Auch Christian Kastrop macht sich Gedanken, wie die Schuldenbremse an veränderte Bedingungen angepasst werden könnte. Er denkt an eine „atmende Schuldenbremse“, die sich öffnet, wenn die Schuldenquote unter ein gewisses Niveau fällt, etwa 60 Prozent des BIP, so wie es ohne Corona passiert wäre. Tatsächlich seien zu wenige Schulden ja sogar ein Problem: weil deutsche Staatsanleihen als „safe assets“ dienen, als besonders sichere Anlagen, die dazu da sind, Wert zu speichern, für Pensionsfonds etwa.

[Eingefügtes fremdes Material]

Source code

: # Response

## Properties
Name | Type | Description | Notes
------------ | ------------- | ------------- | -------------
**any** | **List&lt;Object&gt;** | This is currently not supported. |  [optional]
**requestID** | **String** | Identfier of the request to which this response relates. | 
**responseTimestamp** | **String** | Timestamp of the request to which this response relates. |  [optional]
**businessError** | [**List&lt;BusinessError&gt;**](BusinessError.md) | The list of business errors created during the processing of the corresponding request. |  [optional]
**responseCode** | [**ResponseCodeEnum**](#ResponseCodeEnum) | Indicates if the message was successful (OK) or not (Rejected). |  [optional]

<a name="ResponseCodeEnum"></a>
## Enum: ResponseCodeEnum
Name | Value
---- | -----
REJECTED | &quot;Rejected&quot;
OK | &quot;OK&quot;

Und auch Kastrop schlägt vor, „dass man die Qualität und Nachhaltigkeit einzelner Staatsausgaben in die Schuldenbremse einbezieht“. Die Frage sei doch: „Wofür wird das Geld ausgegeben, handelt es sich um nachhaltige, zukunftsorientierte Projekte mit höherem Produktivitätswachstum?“
Die Debatte um eine Veränderung der Schuldenbremse läuft also. Nur: Sie beantwortet die drängendste Frage nicht. Was tun im Jahre 2022? Kürzen? Steuern erhöhen? Doch auch hier scheinen die Dinge auf unerhörte Weise in Bewegung zu kommen. Am Dienstag schlug Kanzleramtsminister Helge Braun (CDU) vor, die Schuldenbremse für die nächsten Jahre „aufzugeben“. Alles andere sei schädlich. Was bis vor kurzem nur ein paar versprengte linke KritikerInnen forderten, scheint sich wegen Corona nun durchzusetzen: Schuldenmachen for Future.
Kommentare 12
Wie viele Möglichkeiten des Umgangs mit dem Thema gibt es?

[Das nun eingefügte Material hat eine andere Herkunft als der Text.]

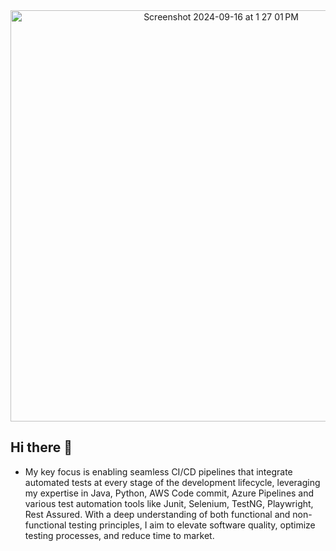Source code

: <div align="center">
  <img width="658" alt="Screenshot 2024-09-16 at 1 27 01 PM" src="https://github.com/user-attachments/assets/67535469-a5b3-40ac-8373-63f4c17a7810">
</div>


## Hi there 👋
- My key focus is enabling seamless CI/CD pipelines that integrate automated tests at every stage of the development lifecycle, leveraging my expertise in Java, Python, AWS Code commit, Azure Pipelines and various test automation tools like Junit, Selenium, TestNG, Playwright, Rest Assured. With a deep understanding of both functional and non-functional testing principles, I aim to elevate software quality, optimize testing processes, and reduce time to market.


<!--
**rukmalhe/rukmalhe** is a ✨ _special_ ✨ repository because its `README.md` (this file) appears on your GitHub profile.

Here are some ideas to get you started:

- 🔭 I’m currently working on ...
- 🌱 I’m currently learning ...
- 👯 I’m looking to collaborate on ...
- 🤔 I’m looking for help with ...
- 💬 Ask me about ...
- 📫 How to reach me: ...
- 😄 Pronouns: ...
- ⚡ Fun fact: ...
-->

Sich in seinem - bequemen oder auch abgewetzten - Kritikersessel zurückzulehnen und zu sagen: "Ich habe es ja schon immer gewusst. (Aber auf mich ... schluchz ... hört ja niemand.)"
Oder jene Spätberufenen wie Helge Braun (das mittelhessische "Braun-Bärchen") zu unterstützen, die spät auf den Trichter gekommen sind?
Die Antwort ist wohl primär davon abhängig, ob Recht haben oberste Priorität besitzt - oder Veränderungsbereitschaft.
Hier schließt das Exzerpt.